Action item: Each line in the records below that has the word "more" should be copied.

Source texts of formatted documents
== Segment start ==

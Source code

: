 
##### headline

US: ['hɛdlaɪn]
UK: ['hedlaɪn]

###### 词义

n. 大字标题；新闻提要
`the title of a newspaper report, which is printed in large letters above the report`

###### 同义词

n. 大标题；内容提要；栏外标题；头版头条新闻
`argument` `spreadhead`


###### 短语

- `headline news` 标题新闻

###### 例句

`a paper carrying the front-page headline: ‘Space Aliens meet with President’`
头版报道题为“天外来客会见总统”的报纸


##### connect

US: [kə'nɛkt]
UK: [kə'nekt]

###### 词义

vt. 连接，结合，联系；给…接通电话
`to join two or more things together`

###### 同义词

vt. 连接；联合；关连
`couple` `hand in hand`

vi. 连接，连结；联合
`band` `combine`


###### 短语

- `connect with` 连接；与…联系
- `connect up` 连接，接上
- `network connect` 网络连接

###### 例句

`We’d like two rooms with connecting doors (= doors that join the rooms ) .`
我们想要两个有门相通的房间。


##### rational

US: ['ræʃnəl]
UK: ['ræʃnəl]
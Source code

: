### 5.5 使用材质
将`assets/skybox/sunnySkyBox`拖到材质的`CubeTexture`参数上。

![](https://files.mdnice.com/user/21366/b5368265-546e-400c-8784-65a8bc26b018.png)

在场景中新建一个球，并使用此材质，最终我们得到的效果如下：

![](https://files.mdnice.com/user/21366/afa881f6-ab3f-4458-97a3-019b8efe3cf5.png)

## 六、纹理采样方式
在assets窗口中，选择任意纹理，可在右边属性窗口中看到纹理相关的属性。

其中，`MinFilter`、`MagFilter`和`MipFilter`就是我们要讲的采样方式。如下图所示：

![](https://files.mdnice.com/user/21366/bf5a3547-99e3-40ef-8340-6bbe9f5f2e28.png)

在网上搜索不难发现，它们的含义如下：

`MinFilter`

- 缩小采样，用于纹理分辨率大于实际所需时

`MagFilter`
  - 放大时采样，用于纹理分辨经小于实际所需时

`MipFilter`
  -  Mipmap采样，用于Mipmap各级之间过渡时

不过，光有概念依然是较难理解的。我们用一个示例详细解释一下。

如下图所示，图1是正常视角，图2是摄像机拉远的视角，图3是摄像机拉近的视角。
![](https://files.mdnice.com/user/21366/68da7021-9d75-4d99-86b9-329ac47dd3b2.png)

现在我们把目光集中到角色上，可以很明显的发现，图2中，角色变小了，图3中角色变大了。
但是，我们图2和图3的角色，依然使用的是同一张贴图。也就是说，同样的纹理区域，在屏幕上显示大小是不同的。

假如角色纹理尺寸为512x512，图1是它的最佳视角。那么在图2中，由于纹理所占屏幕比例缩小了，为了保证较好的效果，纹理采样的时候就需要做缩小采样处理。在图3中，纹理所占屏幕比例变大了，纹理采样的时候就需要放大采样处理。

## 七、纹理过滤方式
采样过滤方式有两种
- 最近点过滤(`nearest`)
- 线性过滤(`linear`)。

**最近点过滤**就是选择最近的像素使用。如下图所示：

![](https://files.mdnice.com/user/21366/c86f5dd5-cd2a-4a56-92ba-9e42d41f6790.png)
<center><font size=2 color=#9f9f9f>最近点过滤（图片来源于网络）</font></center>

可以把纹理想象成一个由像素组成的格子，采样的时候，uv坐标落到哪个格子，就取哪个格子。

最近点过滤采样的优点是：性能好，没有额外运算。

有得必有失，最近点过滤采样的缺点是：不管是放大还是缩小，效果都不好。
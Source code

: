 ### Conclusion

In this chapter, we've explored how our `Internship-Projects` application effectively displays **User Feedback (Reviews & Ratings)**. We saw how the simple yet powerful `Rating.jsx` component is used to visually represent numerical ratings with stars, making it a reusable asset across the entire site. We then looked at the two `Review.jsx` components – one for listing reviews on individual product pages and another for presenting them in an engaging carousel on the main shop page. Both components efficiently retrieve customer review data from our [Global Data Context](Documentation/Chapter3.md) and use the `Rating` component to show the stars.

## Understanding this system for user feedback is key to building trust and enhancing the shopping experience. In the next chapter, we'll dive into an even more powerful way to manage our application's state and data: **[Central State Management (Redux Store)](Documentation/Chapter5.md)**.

== Segment end ==

Finished exercise:
`to join two or more things together`
## Understanding this system for user feedback is key to building trust and enhancing the shopping experience. In the next chapter, we'll dive into an even more powerful way to manage our application's state and data: **[Central State Management (Redux Store)](Documentation/Chapter5.md)**.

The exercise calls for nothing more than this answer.